Our travels have been grand. The weather has finally turned warm, but the nights are mostly cool. Here we have the Rockies only thirty miles away and have turned to exploring them the past couple of days after we tired of the archeology. The wildflowers are now spectacular there. Tomorrow we will take a last high country hike. Today is a chore day.
On Thursday, we turn south into Arizona, stopping first at Canyon de Chelly where we will explore more Indian ruins. Then south into southern Arizona for the Southwest Wings Birding Festival. August is peak birding season in that part of the world. The "monsoons" have begun and the birds should be singing during this late summer "second spring." Migration also begins in August, and so more northern birds will be filtering in to make the birding truly exciting.
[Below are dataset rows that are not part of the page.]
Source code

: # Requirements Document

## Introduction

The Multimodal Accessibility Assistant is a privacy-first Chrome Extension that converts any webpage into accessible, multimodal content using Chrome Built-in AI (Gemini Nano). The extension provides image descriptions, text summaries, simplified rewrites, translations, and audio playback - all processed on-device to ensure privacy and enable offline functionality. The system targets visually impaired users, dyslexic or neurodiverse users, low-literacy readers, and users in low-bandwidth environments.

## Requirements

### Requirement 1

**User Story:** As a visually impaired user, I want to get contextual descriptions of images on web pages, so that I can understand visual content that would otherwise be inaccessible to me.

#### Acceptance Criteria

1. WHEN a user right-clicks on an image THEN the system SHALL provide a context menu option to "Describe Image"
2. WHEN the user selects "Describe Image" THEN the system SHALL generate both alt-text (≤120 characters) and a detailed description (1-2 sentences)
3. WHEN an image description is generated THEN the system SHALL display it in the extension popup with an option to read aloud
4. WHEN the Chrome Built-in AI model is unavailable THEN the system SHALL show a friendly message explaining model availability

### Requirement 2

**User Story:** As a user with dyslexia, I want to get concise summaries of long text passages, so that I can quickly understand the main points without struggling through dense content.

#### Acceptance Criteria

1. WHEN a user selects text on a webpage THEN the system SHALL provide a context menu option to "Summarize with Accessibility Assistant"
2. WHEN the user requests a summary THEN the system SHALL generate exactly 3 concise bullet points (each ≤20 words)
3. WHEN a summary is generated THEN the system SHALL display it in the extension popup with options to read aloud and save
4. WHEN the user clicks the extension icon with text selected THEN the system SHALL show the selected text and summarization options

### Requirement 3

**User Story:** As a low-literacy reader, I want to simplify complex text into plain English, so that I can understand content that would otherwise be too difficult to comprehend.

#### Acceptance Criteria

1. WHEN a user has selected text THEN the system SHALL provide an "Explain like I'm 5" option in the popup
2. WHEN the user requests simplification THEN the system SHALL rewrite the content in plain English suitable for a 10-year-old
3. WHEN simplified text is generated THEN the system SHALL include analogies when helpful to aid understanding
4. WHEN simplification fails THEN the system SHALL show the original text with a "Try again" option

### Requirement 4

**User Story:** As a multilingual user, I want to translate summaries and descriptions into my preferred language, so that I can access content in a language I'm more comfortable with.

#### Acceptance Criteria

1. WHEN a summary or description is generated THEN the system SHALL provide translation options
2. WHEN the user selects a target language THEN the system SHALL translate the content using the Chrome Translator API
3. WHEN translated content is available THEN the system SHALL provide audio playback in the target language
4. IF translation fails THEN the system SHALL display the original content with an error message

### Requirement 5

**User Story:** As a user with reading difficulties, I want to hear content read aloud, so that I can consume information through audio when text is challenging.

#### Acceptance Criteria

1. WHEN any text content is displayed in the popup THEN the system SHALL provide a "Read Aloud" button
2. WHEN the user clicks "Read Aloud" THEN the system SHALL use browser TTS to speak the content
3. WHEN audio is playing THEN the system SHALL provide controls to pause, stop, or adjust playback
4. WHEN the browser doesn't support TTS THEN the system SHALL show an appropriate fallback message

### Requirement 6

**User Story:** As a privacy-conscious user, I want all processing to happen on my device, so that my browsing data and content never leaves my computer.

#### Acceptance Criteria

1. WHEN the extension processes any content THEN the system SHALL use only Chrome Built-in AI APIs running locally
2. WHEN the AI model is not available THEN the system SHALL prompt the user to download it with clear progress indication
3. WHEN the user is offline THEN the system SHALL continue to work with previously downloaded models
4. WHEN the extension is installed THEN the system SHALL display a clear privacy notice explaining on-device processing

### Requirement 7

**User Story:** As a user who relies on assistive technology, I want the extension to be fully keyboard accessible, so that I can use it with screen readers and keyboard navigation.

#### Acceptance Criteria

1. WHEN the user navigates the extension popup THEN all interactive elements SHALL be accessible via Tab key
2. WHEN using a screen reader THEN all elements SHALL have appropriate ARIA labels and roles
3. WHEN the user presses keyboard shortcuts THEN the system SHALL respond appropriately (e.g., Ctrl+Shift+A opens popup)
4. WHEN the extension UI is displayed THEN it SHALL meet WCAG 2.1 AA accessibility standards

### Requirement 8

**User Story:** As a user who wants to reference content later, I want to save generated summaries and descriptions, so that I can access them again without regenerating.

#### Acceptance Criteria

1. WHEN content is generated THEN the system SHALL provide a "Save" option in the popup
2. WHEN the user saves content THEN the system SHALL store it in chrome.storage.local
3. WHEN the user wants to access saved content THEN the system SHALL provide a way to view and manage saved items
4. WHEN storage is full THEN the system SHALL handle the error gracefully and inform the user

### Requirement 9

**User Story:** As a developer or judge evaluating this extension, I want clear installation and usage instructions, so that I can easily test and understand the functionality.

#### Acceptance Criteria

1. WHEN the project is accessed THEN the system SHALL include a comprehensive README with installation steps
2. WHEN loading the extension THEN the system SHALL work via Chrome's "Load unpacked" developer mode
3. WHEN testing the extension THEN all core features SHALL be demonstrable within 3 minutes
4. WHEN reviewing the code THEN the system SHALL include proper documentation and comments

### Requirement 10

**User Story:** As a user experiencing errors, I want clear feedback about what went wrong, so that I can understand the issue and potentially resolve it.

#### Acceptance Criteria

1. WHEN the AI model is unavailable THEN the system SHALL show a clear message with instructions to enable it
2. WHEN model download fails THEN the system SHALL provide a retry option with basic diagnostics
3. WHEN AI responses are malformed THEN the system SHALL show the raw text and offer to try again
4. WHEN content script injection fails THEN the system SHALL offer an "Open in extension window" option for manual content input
Arizona was to be the last major component of our "Wild West 2010" expedition, but after our time there we will start our return home by first turning north and heading to southeastern Colorado. There we hope to meet the Carbones at Great Sand Dunes National Park in mid-August. We have conspired to pick the brain of our family geologist, Emily. She might rather we didn't, but that's tough. We have to make use of our resources.
Now to town for laundry, shopping, post office, and Internet access. This should be posted today.